• **EXERCISE INSTRUCTIONS**
The task calls for the lines from the start of the entries below through the line with "- [x] vial of wind (piece of power)", given again verbatim, with every picture dropped.

• **SUPPLIED MATERIAL**

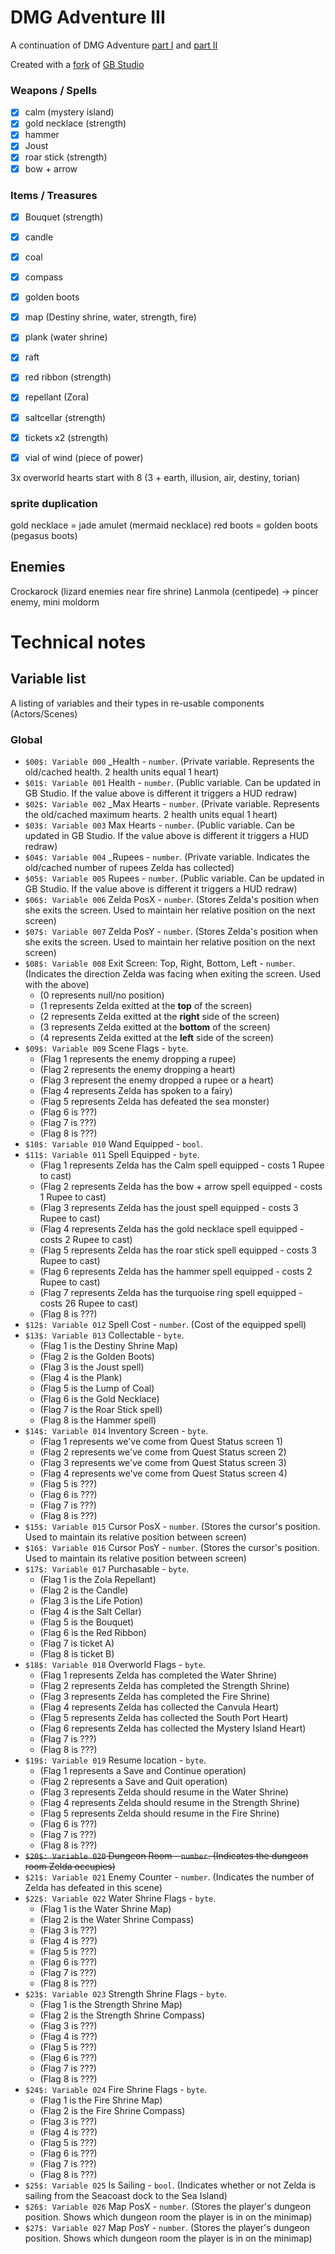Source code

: # DMG Adventure III
A continuation of DMG Adventure [part I](https://github.com/john-lay/dmg-adventure) and [part II](https://github.com/john-lay/dmg-adventure-ii)

Created with a [fork](https://github.com/john-lay/gb-studio) of [GB Studio](https://www.gbstudio.dev/)

### Weapons / Spells
- [x] calm (mystery island)
- [x] gold necklace (strength)
- [x] hammer
- [x] Joust
- [x] roar stick (strength)
- [x] bow + arrow

### Items / Treasures
- [x] Bouquet (strength)
- [x] candle
- [x] coal
- [x] compass
- [x] golden boots
- [x] map (Destiny shrine, water, strength, fire)
- [x] plank (water shrine)
- [x] raft
- [x] red ribbon (strength)
- [x] repellant (Zora)
- [x] saltcellar (strength)
- [x] tickets x2 (strength)
- [x] vial of wind (piece of power)


3x overworld hearts
start with 8 (3 + earth, illusion, air, destiny, torian)

### sprite duplication
gold necklace = jade amulet (mermaid necklace)
red boots = golden boots (pegasus boots)

## Enemies
Crockarock (lizard enemies near fire shrine) 
Lanmola (centipede) -> pincer enemy, mini moldorm

# Technical notes

## Variable list

A listing of variables and their types in re-usable components (Actors/Scenes)

### Global
* `$00$: Variable 000` _Health - `number`. (Private variable. Represents the old/cached health. 2 health units equal 1 heart)
* `$01$: Variable 001` Health - `number`. (Public variable. Can be updated in GB Studio. If the value above is different it triggers a HUD redraw)
* `$02$: Variable 002` _Max Hearts - `number`. (Private variable. Represents the old/cached maximum hearts. 2 health units equal 1 heart)
* `$03$: Variable 003` Max Hearts - `number`. (Public variable. Can be updated in GB Studio. If the value above is different it triggers a HUD redraw)
* `$04$: Variable 004` _Rupees - `number`. (Private variable. Indicates the old/cached number of rupees Zelda has collected)
* `$05$: Variable 005` Rupees - `number`. (Public variable. Can be updated in GB Studio. If the value above is different it triggers a HUD redraw)
* `$06$: Variable 006` Zelda PosX - `number`. (Stores Zelda's position when she exits the screen. Used to maintain her relative position on the next screen)
* `$07$: Variable 007` Zelda PosY - `number`. (Stores Zelda's position when she exits the screen. Used to maintain her relative position on the next screen)
* `$08$: Variable 008` Exit Screen: Top, Right, Bottom, Left - `number`. (Indicates the direction Zelda was facing when exiting the screen. Used with the above)
    * (0 represents null/no position)
    * (1 represents Zelda exitted at the __top__ of the screen)
    * (2 represents Zelda exitted at the __right__ side of the screen)
    * (3 represents Zelda exitted at the __bottom__ of the screen)
    * (4 represents Zelda exitted at the __left__ side of the screen)
* `$09$: Variable 009` Scene Flags - `byte`.
  * (Flag 1 represents the enemy dropping a rupee)
  * (Flag 2 represents the enemy dropping a heart)
  * (Flag 3 represent the enemy dropped a rupee or a heart)
  * (Flag 4 represents Zelda has spoken to a fairy)
  * (Flag 5 represents Zelda has defeated the sea monster)
  * (Flag 6 is ???)
  * (Flag 7 is ???)
  * (Flag 8 is ???)
* `$10$: Variable 010` Wand Equipped - `bool`.
* `$11$: Variable 011` Spell Equipped - `byte`.
  * (Flag 1 represents Zelda has the Calm spell equipped - costs 1 Rupee to cast) 
  * (Flag 2 represents Zelda has the bow + arrow spell equipped - costs 1 Rupee to cast)
  * (Flag 3 represents Zelda has the joust spell equipped - costs 3 Rupee to cast)
  * (Flag 4 represents Zelda has the gold necklace spell equipped - costs 2 Rupee to cast)
  * (Flag 5 represents Zelda has the roar stick spell equipped - costs 3 Rupee to cast)
  * (Flag 6 represents Zelda has the hammer spell equipped - costs 2 Rupee to cast)
  * (Flag 7 represents Zelda has the turquoise ring spell equipped - costs 26 Rupee to cast)
  * (Flag 8 is ???)
* `$12$: Variable 012` Spell Cost - `number`. (Cost of the equipped spell)
* `$13$: Variable 013` Collectable - `byte`.
  * (Flag 1 is the Destiny Shrine Map)
  * (Flag 2 is the Golden Boots)
  * (Flag 3 is the Joust spell)
  * (Flag 4 is the Plank)
  * (Flag 5 is the Lump of Coal)
  * (Flag 6 is the Gold Necklace)
  * (Flag 7 is the Roar Stick spell)
  * (Flag 8 is the Hammer spell)
* `$14$: Variable 014` Inventory Screen - `byte`.
  * (Flag 1 represents we've come from Quest Status screen 1)
  * (Flag 2 represents we've come from Quest Status screen 2)
  * (Flag 3 represents we've come from Quest Status screen 3)
  * (Flag 4 represents we've come from Quest Status screen 4)
  * (Flag 5 is ???)
  * (Flag 6 is ???)
  * (Flag 7 is ???)
  * (Flag 8 is ???)
* `$15$: Variable 015` Cursor PosX - `number`. (Stores the cursor's position. Used to maintain its relative position between screen)
* `$16$: Variable 016` Cursor PosY - `number`. (Stores the cursor's position. Used to maintain its relative position between screen)
* `$17$: Variable 017` Purchasable - `byte`.
  * (Flag 1 is the Zola Repellant)
  * (Flag 2 is the Candle)
  * (Flag 3 is the Life Potion)
  * (Flag 4 is the Salt Cellar)
  * (Flag 5 is the Bouquet)
  * (Flag 6 is the Red Ribbon)
  * (Flag 7 is ticket A)
  * (Flag 8 is ticket B)
* `$18$: Variable 018` Overworld Flags - `byte`.
  * (Flag 1 represents Zelda has completed the Water Shrine)
  * (Flag 2 represents Zelda has completed the Strength Shrine)
  * (Flag 3 represents Zelda has completed the Fire Shrine)
  * (Flag 4 represents Zelda has collected the Canvula Heart)
  * (Flag 5 represents Zelda has collected the South Port Heart)
  * (Flag 6 represents Zelda has collected the Mystery Island Heart)
  * (Flag 7 is ???)
  * (Flag 8 is ???)
* `$19$: Variable 019` Resume location - `byte`.
  * (Flag 1 represents a Save and Continue operation)
  * (Flag 2 represents a Save and Quit operation)
  * (Flag 3 represents Zelda should resume in the Water Shrine)
  * (Flag 4 represents Zelda should resume in the Strength Shrine)
  * (Flag 5 represents Zelda should resume in the Fire Shrine)
  * (Flag 6 is ???)
  * (Flag 7 is ???)
  * (Flag 8 is ???)
* ~~`$20$: Variable 020` Dungeon Room - `number`. (Indicates the dungeon room Zelda occupies)~~
* `$21$: Variable 021` Enemy Counter - `number`. (Indicates the number of Zelda has defeated in this scene)
* `$22$: Variable 022` Water Shrine Flags - `byte`.
  * (Flag 1 is the Water Shrine Map)
  * (Flag 2 is the Water Shrine Compass)
  * (Flag 3 is ???)
  * (Flag 4 is ???)
  * (Flag 5 is ???)
  * (Flag 6 is ???)
  * (Flag 7 is ???)
  * (Flag 8 is ???)
* `$23$: Variable 023` Strength Shrine Flags - `byte`.
  * (Flag 1 is the Strength Shrine Map)
  * (Flag 2 is the Strength Shrine Compass)
  * (Flag 3 is ???)
  * (Flag 4 is ???)
  * (Flag 5 is ???)
  * (Flag 6 is ???)
  * (Flag 7 is ???)
  * (Flag 8 is ???)
* `$24$: Variable 024` Fire Shrine Flags - `byte`.
  * (Flag 1 is the Fire Shrine Map)
  * (Flag 2 is the Fire Shrine Compass)
  * (Flag 3 is ???)
  * (Flag 4 is ???)
  * (Flag 5 is ???)
  * (Flag 6 is ???)
  * (Flag 7 is ???)
  * (Flag 8 is ???)
* `$25$: Variable 025` Is Sailing - `bool`. (Indicates whether or not Zelda is sailing from the Seacoast dock to the Sea Island)
* `$26$: Variable 026` Map PosX - `number`. (Stores the player's dungeon position. Shows which dungeon room the player is in on the minimap)
* `$27$: Variable 027` Map PosY - `number`. (Stores the player's dungeon position. Shows which dungeon room the player is in on the minimap)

• **RESULT**
Source code

: # DMG Adventure III
A continuation of DMG Adventure [part I](https://github.com/john-lay/dmg-adventure) and [part II](https://github.com/john-lay/dmg-adventure-ii)

Created with a [fork](https://github.com/john-lay/gb-studio) of [GB Studio](https://www.gbstudio.dev/)

### Weapons / Spells
- [x] calm (mystery island)
- [x] gold necklace (strength)
- [x] hammer
- [x] Joust
- [x] roar stick (strength)
- [x] bow + arrow

### Items / Treasures
- [x] Bouquet (strength)
- [x] candle
- [x] coal
- [x] compass
- [x] golden boots
- [x] map (Destiny shrine, water, strength, fire)
- [x] plank (water shrine)
- [x] raft
- [x] red ribbon (strength)
- [x] repellant (Zora)
- [x] saltcellar (strength)
- [x] tickets x2 (strength)
- [x] vial of wind (piece of power)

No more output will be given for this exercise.